WHAT TO PRODUCE: Copy out, exactly as written, only the line containing "- 학년별 만족도 평균" and the lines after it through the end of the records.

—————

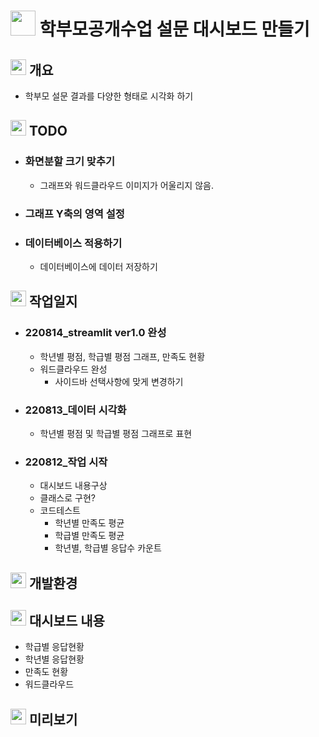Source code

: # <img src="https://raw.githubusercontent.com/FortAwesome/Font-Awesome/6.x/svgs/solid/chart-line.svg" width="40" height="40"> 학부모공개수업 설문 대시보드 만들기 

## <img src="https://raw.githubusercontent.com/FortAwesome/Font-Awesome/6.x/svgs/solid/star-of-life.svg" width="25" height="25"> 개요
- 학부모 설문 결과를 다양한 형태로 시각화 하기

## <img src="https://raw.githubusercontent.com/FortAwesome/Font-Awesome/6.x/svgs/solid/clipboard-check.svg" width="25" height="25"> TODO
- ### 화면분할 크기 맞추기
  - 그래프와 워드클라우드 이미지가 어울리지 않음.
- ### 그래프 Y축의 영역 설정 
- ### 데이터베이스 적용하기
  - 데이터베이스에 데이터 저장하기

## <img src="https://raw.githubusercontent.com/FortAwesome/Font-Awesome/6.x/svgs/solid/pencil.svg" width="25" height="25"> 작업일지
- ### 220814_streamlit ver1.0 완성
  - 학년별 평점, 학급별 평점 그래프, 만족도 현황
  - 워드클라우드 완성
    - 사이드바 선택사항에 맞게 변경하기
  
- ### 220813_데이터 시각화
  - 학년별 평점 및 학급별 평점 그래프로 표현

- ### 220812_작업 시작 
  - 대시보드 내용구상
  - 클래스로 구현?
  - 코드테스트
    - 학년별 만족도 평균
    - 학급별 만족도 평균
    - 학년별, 학급별 응답수 카운트

## <img src="https://raw.githubusercontent.com/FortAwesome/Font-Awesome/6.x/svgs/solid/code.svg" width="25" height="25"> 개발환경


## <img src="https://raw.githubusercontent.com/FortAwesome/Font-Awesome/6.x/svgs/solid/gauge-high.svg" width="25" height="25"> 대시보드 내용
- 학급별 응답현황
- 학년별 응답현황
- 만족도 현황
- 워드클라우드

## <img src="https://raw.githubusercontent.com/FortAwesome/Font-Awesome/6.x/svgs/solid/image.svg" width="25" height="25"> 미리보기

—————

SOLUTION TO THIS TASK:
    - 학년별 만족도 평균
    - 학급별 만족도 평균
    - 학년별, 학급별 응답수 카운트

## <img src="https://raw.githubusercontent.com/FortAwesome/Font-Awesome/6.x/svgs/solid/code.svg" width="25" height="25"> 개발환경


## <img src="https://raw.githubusercontent.com/FortAwesome/Font-Awesome/6.x/svgs/solid/gauge-high.svg" width="25" height="25"> 대시보드 내용
- 학급별 응답현황
- 학년별 응답현황
- 만족도 현황
- 워드클라우드

## <img src="https://raw.githubusercontent.com/FortAwesome/Font-Awesome/6.x/svgs/solid/image.svg" width="25" height="25"> 미리보기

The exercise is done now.